Head to Staunton, Virginia for authentic Elizabethan-style theater.

An onstage audience member engages with actor Kyle Powell in the role of Sampson in Romeo & Juliet. Photo by Tommy Thompson

Many of the contemporary songs, which come before the play starts and at intermission, wink at the play’s plot sequence. Marc Antony belts out a creditable version of “The Times They Are A-Changin’,” and an actress—will she be stabbing Caesar later in the evening?—follows up with Mary Chapin Carpenter’s “I Feel Lucky.”

Quirky and entertaining, the musical prelude gives me a chance to make my Blackfriars theatrical debut.

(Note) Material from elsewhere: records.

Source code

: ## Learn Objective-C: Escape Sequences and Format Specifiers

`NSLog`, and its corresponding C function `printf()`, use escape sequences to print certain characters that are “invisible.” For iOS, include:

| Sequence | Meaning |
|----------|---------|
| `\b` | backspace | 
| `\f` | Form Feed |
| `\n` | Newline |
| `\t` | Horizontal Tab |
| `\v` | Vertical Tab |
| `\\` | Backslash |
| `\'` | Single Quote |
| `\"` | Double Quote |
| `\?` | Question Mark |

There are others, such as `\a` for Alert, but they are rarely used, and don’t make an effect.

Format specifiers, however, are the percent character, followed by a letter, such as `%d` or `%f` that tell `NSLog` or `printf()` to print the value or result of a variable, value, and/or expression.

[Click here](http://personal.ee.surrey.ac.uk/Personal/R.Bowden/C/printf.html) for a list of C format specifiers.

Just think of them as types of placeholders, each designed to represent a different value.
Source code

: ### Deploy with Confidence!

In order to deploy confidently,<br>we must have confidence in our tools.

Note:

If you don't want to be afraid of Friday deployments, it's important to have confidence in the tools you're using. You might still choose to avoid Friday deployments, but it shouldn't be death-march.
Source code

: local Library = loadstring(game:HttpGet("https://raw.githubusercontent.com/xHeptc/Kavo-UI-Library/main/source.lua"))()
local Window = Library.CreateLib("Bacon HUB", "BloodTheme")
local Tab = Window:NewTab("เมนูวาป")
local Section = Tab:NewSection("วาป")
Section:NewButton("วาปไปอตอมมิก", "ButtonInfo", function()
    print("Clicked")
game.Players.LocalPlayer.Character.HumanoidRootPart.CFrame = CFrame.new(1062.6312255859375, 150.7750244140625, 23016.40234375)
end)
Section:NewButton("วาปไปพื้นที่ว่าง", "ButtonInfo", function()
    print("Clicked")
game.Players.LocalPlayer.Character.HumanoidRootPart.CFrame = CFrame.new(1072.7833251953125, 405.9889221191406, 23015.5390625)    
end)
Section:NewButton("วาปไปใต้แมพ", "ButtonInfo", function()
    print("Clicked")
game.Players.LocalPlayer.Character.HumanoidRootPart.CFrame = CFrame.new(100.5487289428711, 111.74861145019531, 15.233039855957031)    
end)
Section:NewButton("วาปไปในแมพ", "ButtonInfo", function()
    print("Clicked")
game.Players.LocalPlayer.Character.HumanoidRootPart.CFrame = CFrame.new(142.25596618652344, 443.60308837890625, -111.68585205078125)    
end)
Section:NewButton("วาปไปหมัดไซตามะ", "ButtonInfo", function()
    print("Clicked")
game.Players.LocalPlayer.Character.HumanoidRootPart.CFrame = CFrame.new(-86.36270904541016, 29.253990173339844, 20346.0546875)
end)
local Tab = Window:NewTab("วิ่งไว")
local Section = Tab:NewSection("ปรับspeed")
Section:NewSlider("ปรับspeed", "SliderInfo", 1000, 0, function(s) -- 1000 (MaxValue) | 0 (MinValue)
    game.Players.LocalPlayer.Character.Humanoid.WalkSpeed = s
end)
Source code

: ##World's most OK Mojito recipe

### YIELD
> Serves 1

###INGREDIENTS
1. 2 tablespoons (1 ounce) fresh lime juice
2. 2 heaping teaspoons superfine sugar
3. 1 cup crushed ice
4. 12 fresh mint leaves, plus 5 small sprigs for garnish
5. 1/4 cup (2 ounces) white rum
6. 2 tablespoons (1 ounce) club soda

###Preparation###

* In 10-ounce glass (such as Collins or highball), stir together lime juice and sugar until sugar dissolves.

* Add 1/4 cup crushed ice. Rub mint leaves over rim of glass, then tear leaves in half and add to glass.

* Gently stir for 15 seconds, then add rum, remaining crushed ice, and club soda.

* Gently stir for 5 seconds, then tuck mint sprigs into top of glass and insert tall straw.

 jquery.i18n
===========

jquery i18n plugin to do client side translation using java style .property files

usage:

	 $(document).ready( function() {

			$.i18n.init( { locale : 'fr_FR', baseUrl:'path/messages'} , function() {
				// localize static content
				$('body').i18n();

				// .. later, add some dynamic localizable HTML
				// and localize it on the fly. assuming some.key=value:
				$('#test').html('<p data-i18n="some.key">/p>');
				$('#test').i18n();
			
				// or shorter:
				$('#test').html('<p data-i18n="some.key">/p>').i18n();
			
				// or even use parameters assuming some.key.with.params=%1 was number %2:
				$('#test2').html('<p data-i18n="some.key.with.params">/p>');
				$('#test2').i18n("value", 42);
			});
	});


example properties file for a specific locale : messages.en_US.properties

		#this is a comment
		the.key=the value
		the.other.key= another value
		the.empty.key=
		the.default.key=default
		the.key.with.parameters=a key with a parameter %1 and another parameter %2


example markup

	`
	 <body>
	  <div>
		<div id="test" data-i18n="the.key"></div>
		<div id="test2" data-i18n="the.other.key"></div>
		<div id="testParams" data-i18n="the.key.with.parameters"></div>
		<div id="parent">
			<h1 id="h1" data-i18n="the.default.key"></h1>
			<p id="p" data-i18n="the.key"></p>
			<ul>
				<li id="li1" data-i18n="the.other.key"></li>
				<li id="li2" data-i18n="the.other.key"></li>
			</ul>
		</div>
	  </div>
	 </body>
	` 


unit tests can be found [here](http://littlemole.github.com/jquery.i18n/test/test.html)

I stride onstage and order a beer from the bar that pops up when the play’s not in progress. Then I find my seat on a long bench, which thankfully is equipped with comfortable backrests. (Be forewarned: The benches in the balcony have no backrests. For true comfort, you may want to vie for a Lord’s Chair near the stage, which looks like a miniature throne.)

Soon, the singers exit the stage and an actor delivers the first line of the play. At his words, some theatergoers scramble into seats near the front. Though each ticket includes an assigned seat, an unusual rule at this modern-day Blackfriars holds that after the first words of the play are spoken, you’re free to claim any empty seat.

With the lights on and the people around me sipping wine and munching Gummi Bears, the performance in this intimate 300-seat theater feels relaxed and lively at the same time, like seeing Shakespeare performed in your living room. The lack of real sets—actors may add a simple chair or table to the scene when needed—reinforces the illusion. The bare-bones staging puts the focus squarely on the young cast members, who hail from points all across the U.S. and fizz with energy. Soon, I notice that some of the Roman senators are being played by women.